Prompt: When you come to a picture, pass over it, and set down the entries below exactly.

Extracted information:
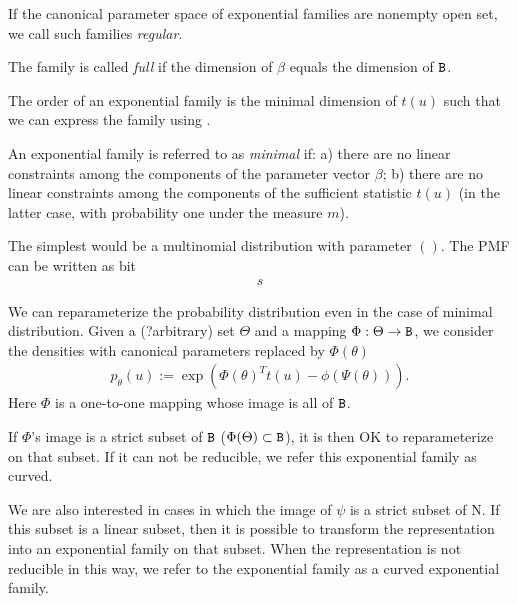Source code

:\begin{define}
	If the canonical parameter space of exponential families are nonempty open set,
	we call such families \emph{regular}.
\end{define}

\begin{define}
	The family is called \emph{full} if the dimension of $\beta$ equals the dimension of $\mathtt{B}$.
\end{define}

\begin{define}[Order]
	The order of an exponential family is the minimal dimension of $t(u)$ such that we can express
	the family using .
\end{define}

\begin{define}
	An exponential family is referred to as \emph{minimal} if:
	a) there are no linear constraints among the components of the parameter vector $\beta$;
	b) there are no linear constraints among the components of the sufficient statistic $t(u)$
	(in the latter case, with probability one under the measure $m$).
\end{define}

\begin{example}
	The simplest would be a multinomial distribution with parameter $()$.
	The PMF can be written as bit
	\begin{align*}
		s
	\end{align*}
\end{example}

We can reparameterize the probability distribution even in the case of minimal distribution.
Given a (?arbitrary) set $\Theta$ and a mapping $\Phi: \Theta \to \mathtt{B}$,
we consider the densities with canonical parameters replaced by $\Phi(\theta)$
\begin{align*}
	p_\theta(u) := \exp(\Phi(\theta)^T t(u) - \phi(\Psi(\theta))).
\end{align*}
Here $\Phi$ is a one-to-one mapping whose image is all of $\mathtt{B}$.

If $\Phi$'s image is a strict subset of $\mathtt{B}$ ($\Phi(\Theta) \subset \mathtt{B}$),
it is then OK to reparameterize on that subset.
If it can not be reducible,
we refer this exponential family as curved.

We are also interested in cases in which the image of $\psi$ is a strict subset of N.
If this subset is a linear subset, then it is possible to transform the representation into an
exponential family on that subset. When the representation is not reducible in this way, we
refer to the exponential family as a curved exponential family.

Your solution:
Source code

:\begin{define}
	If the canonical parameter space of exponential families are nonempty open set,
	we call such families \emph{regular}.
\end{define}

\begin{define}
	The family is called \emph{full} if the dimension of $\beta$ equals the dimension of $\mathtt{B}$.
\end{define}

\begin{define}[Order]
	The order of an exponential family is the minimal dimension of $t(u)$ such that we can express
	the family using .
\end{define}

\begin{define}
	An exponential family is referred to as \emph{minimal} if:
	a) there are no linear constraints among the components of the parameter vector $\beta$;
	b) there are no linear constraints among the components of the sufficient statistic $t(u)$
	(in the latter case, with probability one under the measure $m$).
\end{define}

\begin{example}
	The simplest would be a multinomial distribution with parameter $()$.
	The PMF can be written as bit
	\begin{align*}
		s
	\end{align*}
\end{example}

We can reparameterize the probability distribution even in the case of minimal distribution.
Given a (?arbitrary) set $\Theta$ and a mapping $\Phi: \Theta \to \mathtt{B}$,
we consider the densities with canonical parameters replaced by $\Phi(\theta)$
\begin{align*}
	p_\theta(u) := \exp(\Phi(\theta)^T t(u) - \phi(\Psi(\theta))).
\end{align*}
Here $\Phi$ is a one-to-one mapping whose image is all of $\mathtt{B}$.

If $\Phi$'s image is a strict subset of $\mathtt{B}$ ($\Phi(\Theta) \subset \mathtt{B}$),
it is then OK to reparameterize on that subset.
If it can not be reducible,
we refer this exponential family as curved.

We are also interested in cases in which the image of $\psi$ is a strict subset of N.
If this subset is a linear subset, then it is possible to transform the representation into an
exponential family on that subset. When the representation is not reducible in this way, we
refer to the exponential family as a curved exponential family.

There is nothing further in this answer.